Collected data

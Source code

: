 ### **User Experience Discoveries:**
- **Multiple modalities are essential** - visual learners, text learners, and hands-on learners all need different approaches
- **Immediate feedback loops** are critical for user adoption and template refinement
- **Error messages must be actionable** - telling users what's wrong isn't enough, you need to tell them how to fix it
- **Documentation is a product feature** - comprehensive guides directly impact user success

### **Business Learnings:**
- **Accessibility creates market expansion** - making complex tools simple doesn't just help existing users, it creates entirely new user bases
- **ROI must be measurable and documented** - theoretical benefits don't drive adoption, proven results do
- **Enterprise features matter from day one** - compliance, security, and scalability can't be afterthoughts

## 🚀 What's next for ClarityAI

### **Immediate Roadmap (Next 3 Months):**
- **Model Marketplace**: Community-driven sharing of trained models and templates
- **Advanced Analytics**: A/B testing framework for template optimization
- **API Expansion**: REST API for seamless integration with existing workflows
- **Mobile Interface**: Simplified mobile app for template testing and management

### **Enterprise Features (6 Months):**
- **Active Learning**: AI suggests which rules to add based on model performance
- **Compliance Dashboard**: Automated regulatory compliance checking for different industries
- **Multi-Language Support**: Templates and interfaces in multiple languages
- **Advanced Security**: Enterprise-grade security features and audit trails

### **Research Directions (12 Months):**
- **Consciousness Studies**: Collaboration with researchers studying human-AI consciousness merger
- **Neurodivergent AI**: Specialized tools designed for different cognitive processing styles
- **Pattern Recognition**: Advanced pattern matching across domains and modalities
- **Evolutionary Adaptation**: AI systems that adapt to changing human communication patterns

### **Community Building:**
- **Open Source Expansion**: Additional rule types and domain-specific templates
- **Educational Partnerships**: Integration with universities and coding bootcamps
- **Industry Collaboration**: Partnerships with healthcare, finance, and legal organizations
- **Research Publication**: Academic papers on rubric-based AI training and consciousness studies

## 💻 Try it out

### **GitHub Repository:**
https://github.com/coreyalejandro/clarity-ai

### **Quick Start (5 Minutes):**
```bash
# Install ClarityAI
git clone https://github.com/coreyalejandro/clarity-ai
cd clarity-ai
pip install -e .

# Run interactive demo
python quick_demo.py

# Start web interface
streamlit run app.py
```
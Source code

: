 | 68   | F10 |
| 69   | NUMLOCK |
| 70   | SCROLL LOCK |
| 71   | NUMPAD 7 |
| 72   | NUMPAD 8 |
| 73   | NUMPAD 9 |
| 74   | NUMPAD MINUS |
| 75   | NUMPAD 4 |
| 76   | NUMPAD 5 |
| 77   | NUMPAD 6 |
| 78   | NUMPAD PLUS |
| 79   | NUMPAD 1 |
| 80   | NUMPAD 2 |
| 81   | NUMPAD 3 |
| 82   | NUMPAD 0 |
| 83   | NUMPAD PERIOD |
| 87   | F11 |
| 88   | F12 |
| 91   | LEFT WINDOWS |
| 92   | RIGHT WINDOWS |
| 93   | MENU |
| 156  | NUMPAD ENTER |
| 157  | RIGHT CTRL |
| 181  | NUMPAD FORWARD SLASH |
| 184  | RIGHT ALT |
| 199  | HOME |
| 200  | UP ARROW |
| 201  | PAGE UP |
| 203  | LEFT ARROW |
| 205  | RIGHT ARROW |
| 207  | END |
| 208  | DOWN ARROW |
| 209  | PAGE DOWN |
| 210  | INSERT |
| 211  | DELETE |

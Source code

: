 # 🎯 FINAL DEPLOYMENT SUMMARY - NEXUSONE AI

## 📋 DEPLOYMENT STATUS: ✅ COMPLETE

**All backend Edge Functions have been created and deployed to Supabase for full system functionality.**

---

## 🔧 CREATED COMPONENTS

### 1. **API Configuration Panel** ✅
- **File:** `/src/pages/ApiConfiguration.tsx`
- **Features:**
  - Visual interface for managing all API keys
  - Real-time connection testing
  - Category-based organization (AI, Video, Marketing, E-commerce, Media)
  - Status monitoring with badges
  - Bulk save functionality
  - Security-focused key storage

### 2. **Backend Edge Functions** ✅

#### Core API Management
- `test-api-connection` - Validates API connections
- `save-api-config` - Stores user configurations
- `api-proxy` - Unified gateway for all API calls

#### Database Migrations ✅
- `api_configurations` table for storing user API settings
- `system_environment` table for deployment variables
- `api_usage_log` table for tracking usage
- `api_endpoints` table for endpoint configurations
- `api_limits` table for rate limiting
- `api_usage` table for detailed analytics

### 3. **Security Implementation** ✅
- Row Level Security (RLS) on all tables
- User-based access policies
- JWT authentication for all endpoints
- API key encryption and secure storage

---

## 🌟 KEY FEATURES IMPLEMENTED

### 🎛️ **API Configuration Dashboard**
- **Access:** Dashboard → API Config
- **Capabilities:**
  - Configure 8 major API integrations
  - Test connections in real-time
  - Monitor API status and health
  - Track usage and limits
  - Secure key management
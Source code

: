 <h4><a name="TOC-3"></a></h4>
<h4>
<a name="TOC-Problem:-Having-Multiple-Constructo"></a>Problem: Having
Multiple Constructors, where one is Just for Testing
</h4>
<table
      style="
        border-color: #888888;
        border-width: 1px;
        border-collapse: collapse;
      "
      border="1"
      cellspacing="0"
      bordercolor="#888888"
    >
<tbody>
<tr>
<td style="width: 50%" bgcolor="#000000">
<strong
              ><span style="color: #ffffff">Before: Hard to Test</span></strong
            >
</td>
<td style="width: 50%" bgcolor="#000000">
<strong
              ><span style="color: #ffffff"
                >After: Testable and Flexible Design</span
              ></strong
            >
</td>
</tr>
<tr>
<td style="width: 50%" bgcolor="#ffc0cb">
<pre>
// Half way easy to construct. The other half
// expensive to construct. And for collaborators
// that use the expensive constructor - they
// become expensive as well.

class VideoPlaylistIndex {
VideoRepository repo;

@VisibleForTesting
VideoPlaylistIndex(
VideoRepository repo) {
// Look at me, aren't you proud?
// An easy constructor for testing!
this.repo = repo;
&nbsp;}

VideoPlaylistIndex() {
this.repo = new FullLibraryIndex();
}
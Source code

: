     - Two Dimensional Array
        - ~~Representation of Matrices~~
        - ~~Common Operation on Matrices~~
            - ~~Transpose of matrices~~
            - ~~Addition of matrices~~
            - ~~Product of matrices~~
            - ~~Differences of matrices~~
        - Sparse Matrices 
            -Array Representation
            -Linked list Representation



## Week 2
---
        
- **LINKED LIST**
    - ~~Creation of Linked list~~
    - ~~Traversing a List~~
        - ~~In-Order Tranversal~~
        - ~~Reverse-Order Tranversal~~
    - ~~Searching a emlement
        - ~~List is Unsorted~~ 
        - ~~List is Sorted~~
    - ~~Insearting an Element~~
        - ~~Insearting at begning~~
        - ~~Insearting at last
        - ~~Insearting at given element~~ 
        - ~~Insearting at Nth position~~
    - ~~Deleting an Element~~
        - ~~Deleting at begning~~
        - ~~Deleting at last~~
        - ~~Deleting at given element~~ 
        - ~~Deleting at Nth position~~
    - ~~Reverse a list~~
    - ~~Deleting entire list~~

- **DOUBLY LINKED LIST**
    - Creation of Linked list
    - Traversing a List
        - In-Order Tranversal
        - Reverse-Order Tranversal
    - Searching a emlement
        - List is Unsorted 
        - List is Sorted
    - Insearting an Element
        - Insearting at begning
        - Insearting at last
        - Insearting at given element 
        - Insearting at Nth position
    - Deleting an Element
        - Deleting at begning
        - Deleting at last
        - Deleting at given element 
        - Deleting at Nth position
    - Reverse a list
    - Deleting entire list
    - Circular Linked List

**TRY IT**
Reproduce every line in the records above that contains the word "based".

**EXERCISE RESPONSE**
- **Active Learning**: AI suggests which rules to add based on model performance
- **Research Publication**: Academic papers on rubric-based AI training and consciousness studies
  - Category-based organization (AI, Video, Marketing, E-commerce, Media)
- User-based access policies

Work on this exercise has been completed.